Çünkü; İngiltere, İran, İsrail, ABD geçtikleri yerlerde, onulmaz yaralar açar, ayrılık tohumları ekerler. Aralıklı olarak ABD, İngiltere sürtüşmesi aldanmaya neden olabilir. Bir şekilde ABD, burnunu Kafkaslara sokama teşebbüsünde bulundu. Dikkatli olmanın yararları saymakla bitmez! ABD; bizim para ile buluşmamızı asla istemez! Tek zayıf olduğumuzu düşündükleri yer ekonomi!
Türk dünyası ticaretinin yüzde seksenini, Rusya ve Çin ile yapmakta. Bu gerçekliği aynı yüzde ile lehimize çevirmek durumundayız. Türk dünyasının ekonomik olarak da birleşme zorunluluğu her geçen gün kapımıza dayanmaktadır.
Kafkaslar bir saatli bomba gibidir. Son olarak, bombayı Ruslar kurmuş idi.

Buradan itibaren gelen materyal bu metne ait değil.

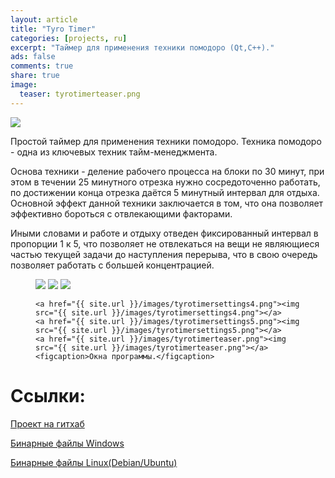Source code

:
 ```yaml
---
layout: article
title: "Tyro Timer"
categories: [projects, ru]
excerpt: "Таймер для применения техники помодоро (Qt,C++)."
ads: false
comments: true
share: true
image:
  teaser: tyrotimerteaser.png
---
```

<img src="{{ site.url }}/images/TyroTimerPoster.png">

Простой таймер для применения техники помодоро.
Техника помодоро - одна из ключевых техник тайм-менеджмента.

Основа техники - деление рабочего процесса на блоки по 30 минут, при этом в течении 25 минутного отрезка нужно сосредоточенно работать,
по достижении конца отрезка даётся 5 минутный интервал для отдыха. Основной эффект данной техники заключается в том, что она позволяет эффективно бороться
с отвлекающими факторами.

Иными словами и работе и отдыху отведен фиксированный интервал в пропорции 1 к 5, что позволяет не отвлекаться на вещи не являющиеся 
частью текущей задачи до наступления перерыва, что в свою очередь позволяет работать с большей концентрацией.

<figure class="third">
	<a href="{{ site.url }}/images/tyrotimersettings1.png"><img src="{{ site.url }}/images/tyrotimersettings1.png"></a>
	<a href="{{ site.url }}/images/tyrotimersettings2.png"><img src="{{ site.url }}/images/tyrotimersettings2.png"></a>
	<a href="{{ site.url }}/images/tyrotimersettings3.png"><img src="{{ site.url }}/images/tyrotimersettings3.png"></a>
</figure>

<figure class="third">
	
	<a href="{{ site.url }}/images/tyrotimersettings4.png"><img src="{{ site.url }}/images/tyrotimersettings4.png"></a>
	<a href="{{ site.url }}/images/tyrotimersettings5.png"><img src="{{ site.url }}/images/tyrotimersettings5.png"></a>
	<a href="{{ site.url }}/images/tyrotimerteaser.png"><img src="{{ site.url }}/images/tyrotimerteaser.png"></a>
	<figcaption>Окна программы.</figcaption>
</figure>


# Ссылки:
[Проект на гитхаб](https://github.com/AlexPutz/TyroTimer)

[Бинарные файлы Windows](https://github.com/AlexPutz/alexputz.github.io/raw/master/files/TyroTimer_windows.zip)

[Бинарные файлы Linux(Debian/Ubuntu)](https://github.com/AlexPutz/alexputz.github.io/raw/master/files/TyroTimer_deb_ubu.zip)
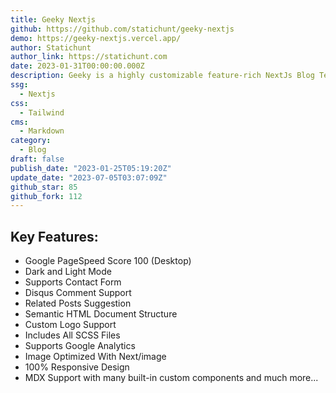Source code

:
 ```yaml
---
title: Geeky Nextjs
github: https://github.com/statichunt/geeky-nextjs
demo: https://geeky-nextjs.vercel.app/
author: Statichunt
author_link: https://statichunt.com
date: 2023-01-31T00:00:00.000Z
description: Geeky is a highly customizable feature-rich NextJs Blog Template.
ssg:
  - Nextjs
css:
  - Tailwind
cms:
  - Markdown
category:
  - Blog
draft: false
publish_date: "2023-01-25T05:19:20Z"
update_date: "2023-07-05T03:07:09Z"
github_star: 85
github_fork: 112
---
```


## Key Features:

- Google PageSpeed Score 100 (Desktop)
- Dark and Light Mode
- Supports Contact Form
- Disqus Comment Support
- Related Posts Suggestion
- Semantic HTML Document Structure
- Custom Logo Support
- Includes All SCSS Files
- Supports Google Analytics
- Image Optimized With Next/image
- 100% Responsive Design
- MDX Support with many built-in custom components and much more...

Bombanın kuruluş amacını Ermenistan’ın sınırlarına bakarak, rahatlıkla anlamak olasıdır.
Halk arasında bir deyim vardır. “Ne kadar ekmek-o kadar köfte.” Yani ne kadar güçlü isen o kadar sonuç.
Suriye’de ise çıkarlarımıza kan doğrama denemesinde bulunanlar konsorsiyum oluşturmuş durumdalar. Ellerine birer değnek almışlar kendi oluşturdukları pislikleri karıştırıyorlar. Devletimiz her şeyin farkında , hazırlıklarını tamamlayarak yoluna devam ediyor. Devletimiz durur-durur tam vaktinde vurur! Geçtiğimiz günlerde Suriye ile yapılan anlaşmalar, beni doğrular nitelikte, Suriye bizler için orta doğuya açılan bir kapı, birinci savunma hattıdır. Misakı milli sınırları içinde kalmaktadır.
Particilik başka bir şey, devletimizin emrinde olmak başka bir şey! Muhalefet edeyim derken ,düşmanın ekmeğine yağ sürmek gündelik olaylardandır. Ekonomiyi eleştir, sosyal bozulmayı eleştir, Aile bozulmasını eleştir, güzel yurdumuzdaki kilise faaliyetlerini eleştir. Ancak devletin güvenliğini, çıkarlarını ilgilendiren konuları eleştirme, alternatif, görüşlerini ve endişelerini belirt ki. Amaç hasıl olsun.
Görklü Çalap’ımızın görkemli selamları, Devletimizin emrinde konuşlanan, gaflete düşmeyen, düşmana karşı sürekli dikkatli olan devlet görevlilerinin üzerine olsun vesselam.